Naobios, a CDMO (Contract Development and Manufacturing Organization) providing bioprocess development and GMP production of clinical batches of viral vaccines BSL2/BSL3, oncolytic viruses and viral vectors, today announces it has successfully completed the development and GMP manufacturing of the clinical batch of M2SR influenza vaccine-candidate for FluGen, Inc., a clinical-stage vaccine company transforming vaccine efficacy in infectious respiratory diseases. This key milestone in the partnership will lead to the start, this month, of FluGen’s clinical trials in the United States.
Since 2019, Naobios and FluGen have collaborated on the process development of a scalable platform for FluGen’s M2SR vaccine. The lead candidate is a supra-seasonal, live, singlereplication, intranasal flu vaccine. Unlike standard of care flu vaccines, M2SR stimulates mucosal, humoral and cellular immunity.
“FluGen is very excited to start its upcoming clinical trial with the GMP clinical batch of M2SR manufactured by Naobios,” said Paul V. Radspinner, FluGen’s president and CEO. “Naobios has been an essential partner and we look forward to working with them as we continue to develop our vaccine candidates.”

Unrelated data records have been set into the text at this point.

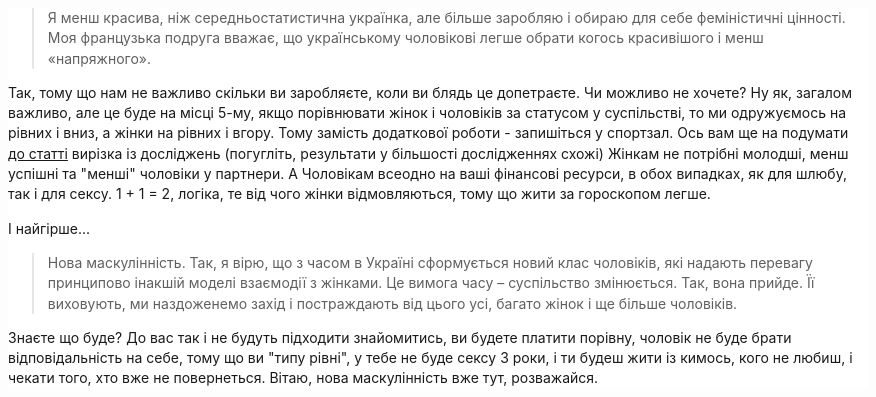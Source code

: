 >  Я менш красива, ніж середньостатистична українка, але більше заробляю і обираю для себе феміністичні цінності. Моя французька подруга вважає, що українському чоловікові легше обрати когось красивішого і менш «напряжного». 

Так, тому що нам не важливо скільки ви заробляєте, коли ви блядь це допетраєте. Чи можливо не хочете? Ну як, загалом важливо, але це буде на місці 5-му, якщо порівнювати жінок і чоловіків за статусом у суспільстві, то ми одружуємось на рівних і вниз, а жінки на рівних і вгору. Тому замість додаткової роботи - запишіться у спортзал. Ось вам ще на подумати [до статті](https://www.hrpub.org/download/20140105/UJP6-19401829.pdf) вирізка із досліджень (погугліть, результати у більшості дослідженнях схожі)  Жінкам не потрібні молодші, менш успішні та \"менші\" чоловіки у партнери. А Чоловікам всеодно на ваші фінансові ресурси, в обох випадках, як для шлюбу, так і для сексу. 1 + 1 = 2, логіка, те від чого жінки відмовляються, тому що жити за гороскопом легше.   

І найгірше...  

>  Нова маскулінність. Так, я вірю, що з часом в Україні сформується новий клас чоловіків, які надають перевагу принципово інакшій моделі взаємодії з жінками. Це вимога часу – суспільство змінюється. Так, вона прийде. Її виховують, ми наздоженемо захід і постраждають від цього усі, багато жінок і ще більше чоловіків. 
 
Знаєте що буде? До вас так і не будуть підходити знайомитись, ви будете платити порівну, чоловік не буде брати відповідальність на себе, тому що ви \"типу рівні\", у тебе не буде сексу 3 роки, і ти будеш жити із кимось, кого не любиш, і чекати того, хто вже не повернеться. Вітаю, нова маскулінність вже тут, розважайся.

“Naobios is extremely pleased to deliver its first GMP batch of M2SR vaccine to FluGen,” said Eric Le Forestier, general manager of Naobios. “This project has been successfully conducted under the very strict timelines required to initiate the clinical trials before the start of the flu season in the United States. We are very proud of our partnership with FluGen; supporting its mission to bring to market a flu vaccine with a broader, more effective protection for all age groups.”
Influenza – at a glance
Influenza, also known as flu, is an acute viral infection characterized by the sudden onset of a high fever, cough, headache, muscle and joint pain, malaise and a runny nose – it typically lasts two to seven days. In the northern hemisphere, annual influenza epidemics occur during fall and winter, affecting approximately 5-15% of the population. The most effective way to prevent the disease or its severe outcomes is through vaccination.